- [How to complete this task] Your output must reproduce all the records below precisely and contain no pictures.

----- Records for this task

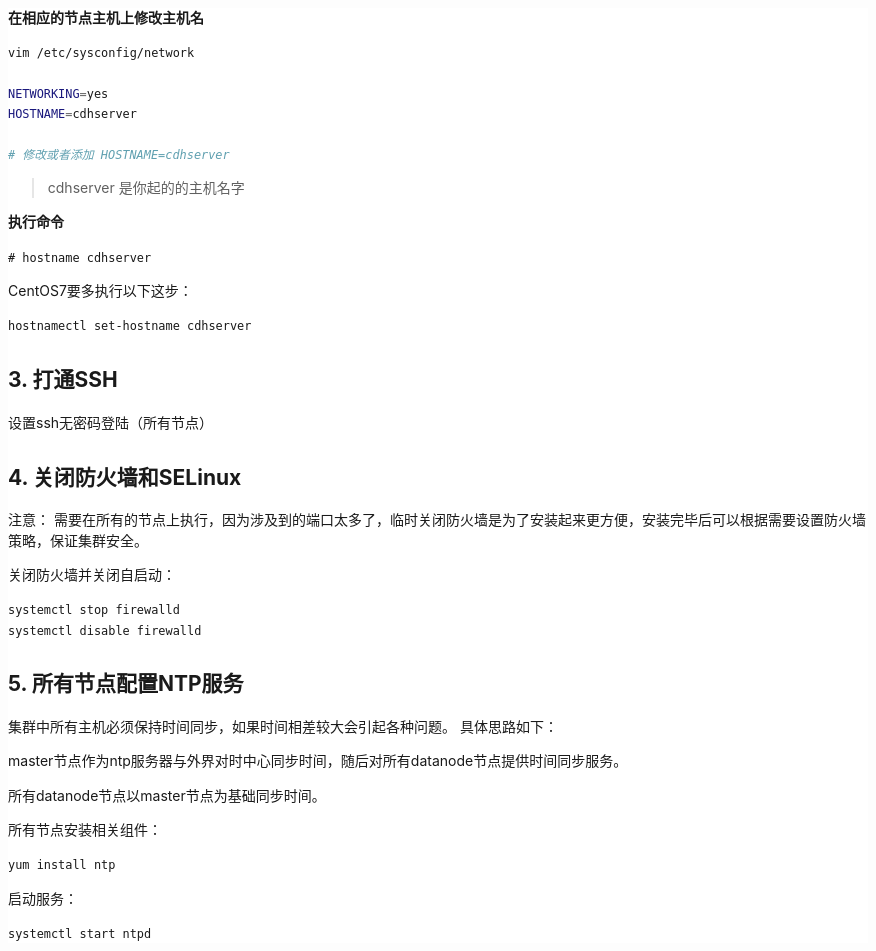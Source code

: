 **在相应的节点主机上修改主机名**

```bash
vim /etc/sysconfig/network

NETWORKING=yes
HOSTNAME=cdhserver

# 修改或者添加 HOSTNAME=cdhserver
```

> cdhserver 是你起的的主机名字

**执行命令**

```
# hostname cdhserver
```

CentOS7要多执行以下这步：

```
hostnamectl set-hostname cdhserver
```

## 3. 打通SSH

设置ssh无密码登陆（所有节点）

## 4. 关闭防火墙和SELinux

注意： 需要在所有的节点上执行，因为涉及到的端口太多了，临时关闭防火墙是为了安装起来更方便，安装完毕后可以根据需要设置防火墙策略，保证集群安全。

关闭防火墙并关闭自启动：

```bash
systemctl stop firewalld
systemctl disable firewalld
```

## 5. 所有节点配置NTP服务

集群中所有主机必须保持时间同步，如果时间相差较大会引起各种问题。 具体思路如下：

master节点作为ntp服务器与外界对时中心同步时间，随后对所有datanode节点提供时间同步服务。

所有datanode节点以master节点为基础同步时间。

所有节点安装相关组件：

```bash
yum install ntp
```

启动服务： 

```bash
systemctl start ntpd
```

----------

- [Answer to the problem]
Source code

: **在相应的节点主机上修改主机名**

```bash
vim /etc/sysconfig/network

NETWORKING=yes
HOSTNAME=cdhserver

# 修改或者添加 HOSTNAME=cdhserver
```

> cdhserver 是你起的的主机名字

**执行命令**

```
# hostname cdhserver
```

CentOS7要多执行以下这步：

```
hostnamectl set-hostname cdhserver
```

## 3. 打通SSH

设置ssh无密码登陆（所有节点）

## 4. 关闭防火墙和SELinux

注意： 需要在所有的节点上执行，因为涉及到的端口太多了，临时关闭防火墙是为了安装起来更方便，安装完毕后可以根据需要设置防火墙策略，保证集群安全。

关闭防火墙并关闭自启动：

```bash
systemctl stop firewalld
systemctl disable firewalld
```

## 5. 所有节点配置NTP服务

集群中所有主机必须保持时间同步，如果时间相差较大会引起各种问题。 具体思路如下：

master节点作为ntp服务器与外界对时中心同步时间，随后对所有datanode节点提供时间同步服务。

所有datanode节点以master节点为基础同步时间。

所有节点安装相关组件：

```bash
yum install ntp
```

启动服务： 

```bash
systemctl start ntpd
```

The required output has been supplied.